Jesús tenía un profundo respeto por el templo. Vemos cómo desde pequeño fue presentado por José y María cuarenta días después de su nacimiento; luego, cuando tenía doce años, se quedó en el templo para hacer ver que se dedicaba a los asuntos de su Padre.
Durante su vida oculta, subió allí todos los años al templo con ocasión de la pascua; a lo largo de su vida pública también enseñaba con frecuencia desde el templo, etc. Para Jesús, el templo era como al lugar privilegiado para el encuentro con Dios. Era la casa de su Padre, una casa de oración.
Y nosotros, ¿qué importancia damos a la vida litúrgica, a la relación con Dios? Conscientes de su valor hemos de participar activa y fervorosamente en las celebraciones litúrgicas de forma que sean el alimento de nuestra vida cristiana. La participación en ellas demuestra de manera silenciosa pero elocuente nuestro amor a Dios y a la Iglesia.

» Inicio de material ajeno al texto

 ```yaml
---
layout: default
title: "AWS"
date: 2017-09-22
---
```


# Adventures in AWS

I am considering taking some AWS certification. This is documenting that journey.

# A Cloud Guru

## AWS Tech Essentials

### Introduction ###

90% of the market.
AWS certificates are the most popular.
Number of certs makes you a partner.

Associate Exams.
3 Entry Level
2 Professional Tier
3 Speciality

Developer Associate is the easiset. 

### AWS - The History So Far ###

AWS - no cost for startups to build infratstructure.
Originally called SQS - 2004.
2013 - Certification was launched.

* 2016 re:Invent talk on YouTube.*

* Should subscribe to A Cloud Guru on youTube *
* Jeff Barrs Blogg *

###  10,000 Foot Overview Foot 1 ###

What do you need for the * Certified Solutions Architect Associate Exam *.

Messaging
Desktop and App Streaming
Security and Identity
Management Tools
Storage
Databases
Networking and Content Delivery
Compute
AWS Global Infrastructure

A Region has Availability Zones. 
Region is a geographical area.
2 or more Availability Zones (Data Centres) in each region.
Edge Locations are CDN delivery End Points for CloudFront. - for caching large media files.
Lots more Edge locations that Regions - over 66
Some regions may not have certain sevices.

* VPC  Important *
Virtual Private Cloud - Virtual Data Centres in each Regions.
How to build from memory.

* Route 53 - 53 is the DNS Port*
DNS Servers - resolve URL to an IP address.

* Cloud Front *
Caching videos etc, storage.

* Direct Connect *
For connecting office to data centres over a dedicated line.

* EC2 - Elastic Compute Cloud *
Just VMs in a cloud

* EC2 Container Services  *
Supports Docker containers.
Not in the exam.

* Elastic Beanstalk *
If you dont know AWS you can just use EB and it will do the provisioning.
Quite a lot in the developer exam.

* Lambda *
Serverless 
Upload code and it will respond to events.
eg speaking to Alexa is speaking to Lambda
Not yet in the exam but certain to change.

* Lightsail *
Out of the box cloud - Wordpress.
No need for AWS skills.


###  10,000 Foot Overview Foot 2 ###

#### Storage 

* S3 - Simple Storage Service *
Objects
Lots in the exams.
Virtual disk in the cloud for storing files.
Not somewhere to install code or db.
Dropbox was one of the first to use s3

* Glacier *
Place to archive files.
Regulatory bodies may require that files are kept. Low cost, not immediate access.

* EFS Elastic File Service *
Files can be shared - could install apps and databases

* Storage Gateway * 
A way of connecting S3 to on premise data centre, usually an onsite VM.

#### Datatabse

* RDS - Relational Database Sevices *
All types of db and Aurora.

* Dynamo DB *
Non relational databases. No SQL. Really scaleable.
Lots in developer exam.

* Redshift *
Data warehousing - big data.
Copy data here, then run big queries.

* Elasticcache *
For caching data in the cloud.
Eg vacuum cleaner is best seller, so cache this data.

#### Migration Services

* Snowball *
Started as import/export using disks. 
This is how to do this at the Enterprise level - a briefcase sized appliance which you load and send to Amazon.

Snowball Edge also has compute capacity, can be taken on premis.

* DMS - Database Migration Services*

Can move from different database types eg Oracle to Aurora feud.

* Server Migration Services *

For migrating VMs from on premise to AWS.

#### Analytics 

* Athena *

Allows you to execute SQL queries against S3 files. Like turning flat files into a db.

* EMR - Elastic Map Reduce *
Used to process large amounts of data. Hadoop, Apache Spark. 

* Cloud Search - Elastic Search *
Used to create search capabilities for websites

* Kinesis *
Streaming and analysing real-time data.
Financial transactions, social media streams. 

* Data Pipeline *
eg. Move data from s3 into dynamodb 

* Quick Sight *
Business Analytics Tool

Así como Jesús, hemos de caracterizarnos por la vida de oración. El que quiere vivir unido a Dios ha de reservar los tiempos más nobles de la jornada a hablar con Dios. Uno de los hábitos que podemos formar es cultivar la presencia de Dios a lo largo del día, conservando el deseo de agradar a Dios en cada momento. Esto nos permite cumplir la voluntad de Dios con mayor facilidad y nos ayuda a descubrir a Cristo detrás de cada acontecimiento.